__SOURCE DATA__
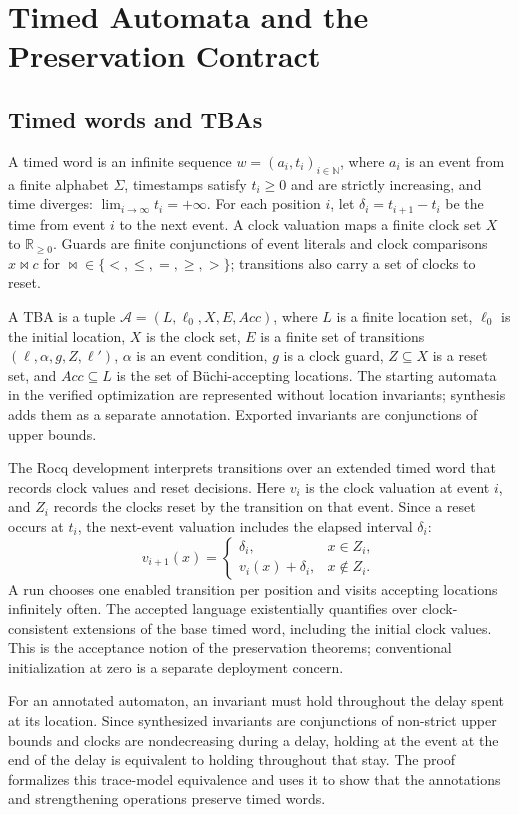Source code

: \documentclass{ieeeaccess}
\providecommand{\Nat}{\mathbb{N}}
\providecommand{\Real}{\mathbb{R}}
\begin{document}
\section{Timed Automata and the Preservation Contract}
\label{sec:model}
\subsection{Timed words and TBAs}
A timed word is an infinite sequence $w=(a_i,t_i)_{i\in\Nat}$, where $a_i$ is an event from a finite alphabet $\Sigma$, timestamps satisfy $t_i\ge0$ and are strictly increasing, and time diverges: $\lim_{i\to\infty}t_i=+\infty$. For each position $i$, let $\delta_i=t_{i+1}-t_i$ be the time from event $i$ to the next event. A clock valuation maps a finite clock set $X$ to $\Real_{\ge0}$. Guards are finite conjunctions of event literals and clock comparisons $x\bowtie c$ for $\bowtie\in\{<,\le,=,\ge,>\}$; transitions also carry a set of clocks to reset.

A TBA is a tuple $\mathcal A=(L,\ell_0,X,E,\mathit{Acc})$, where $L$ is a finite location set, $\ell_0$ is the initial location, $X$ is the clock set, $E$ is a finite set of transitions $(\ell,\alpha,g,Z,\ell')$, $\alpha$ is an event condition, $g$ is a clock guard, $Z\subseteq X$ is a reset set, and $\mathit{Acc}\subseteq L$ is the set of B\"uchi-accepting locations. The starting automata in the verified optimization are represented without location invariants; synthesis adds them as a separate annotation. Exported invariants are conjunctions of upper bounds.

The Rocq development interprets transitions over an extended timed word that records clock values and reset decisions. Here $v_i$ is the clock valuation at event $i$, and $Z_i$ records the clocks reset by the transition on that event. Since a reset occurs at $t_i$, the next-event valuation includes the elapsed interval $\delta_i$:
\[
v_{i+1}(x)=
\begin{cases}
\delta_i,&x\in Z_i,\\
v_i(x)+\delta_i,&x\notin Z_i.
\end{cases}
\]
A run chooses one enabled transition per position and visits accepting locations infinitely often. The accepted language existentially quantifies over clock-consistent extensions of the base timed word, including the initial clock values. This is the acceptance notion of the preservation theorems; conventional initialization at zero is a separate deployment concern.

For an annotated automaton, an invariant must hold throughout the delay spent at its location. Since synthesized invariants are conjunctions of non-strict upper bounds and clocks are nondecreasing during a delay, holding at the event at the end of the delay is equivalent to holding throughout that stay. The proof formalizes this trace-model equivalence and uses it to show that the annotations and strengthening operations preserve timed words.
\end{document}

__YOUR INSTRUCTIONS__
Restate the material word for word from its first line through the line containing "A TBA is a tuple", both included; the pictures do not belong in it.

__YOUR SOLUTION__
Source code

: \documentclass{ieeeaccess}
\providecommand{\Nat}{\mathbb{N}}
\providecommand{\Real}{\mathbb{R}}
\begin{document}
\section{Timed Automata and the Preservation Contract}
\label{sec:model}
\subsection{Timed words and TBAs}
A timed word is an infinite sequence $w=(a_i,t_i)_{i\in\Nat}$, where $a_i$ is an event from a finite alphabet $\Sigma$, timestamps satisfy $t_i\ge0$ and are strictly increasing, and time diverges: $\lim_{i\to\infty}t_i=+\infty$. For each position $i$, let $\delta_i=t_{i+1}-t_i$ be the time from event $i$ to the next event. A clock valuation maps a finite clock set $X$ to $\Real_{\ge0}$. Guards are finite conjunctions of event literals and clock comparisons $x\bowtie c$ for $\bowtie\in\{<,\le,=,\ge,>\}$; transitions also carry a set of clocks to reset.

A TBA is a tuple $\mathcal A=(L,\ell_0,X,E,\mathit{Acc})$, where $L$ is a finite location set, $\ell_0$ is the initial location, $X$ is the clock set, $E$ is a finite set of transitions $(\ell,\alpha,g,Z,\ell')$, $\alpha$ is an event condition, $g$ is a clock guard, $Z\subseteq X$ is a reset set, and $\mathit{Acc}\subseteq L$ is the set of B\"uchi-accepting locations. The starting automata in the verified optimization are represented without location invariants; synthesis adds them as a separate annotation. Exported invariants are conjunctions of upper bounds.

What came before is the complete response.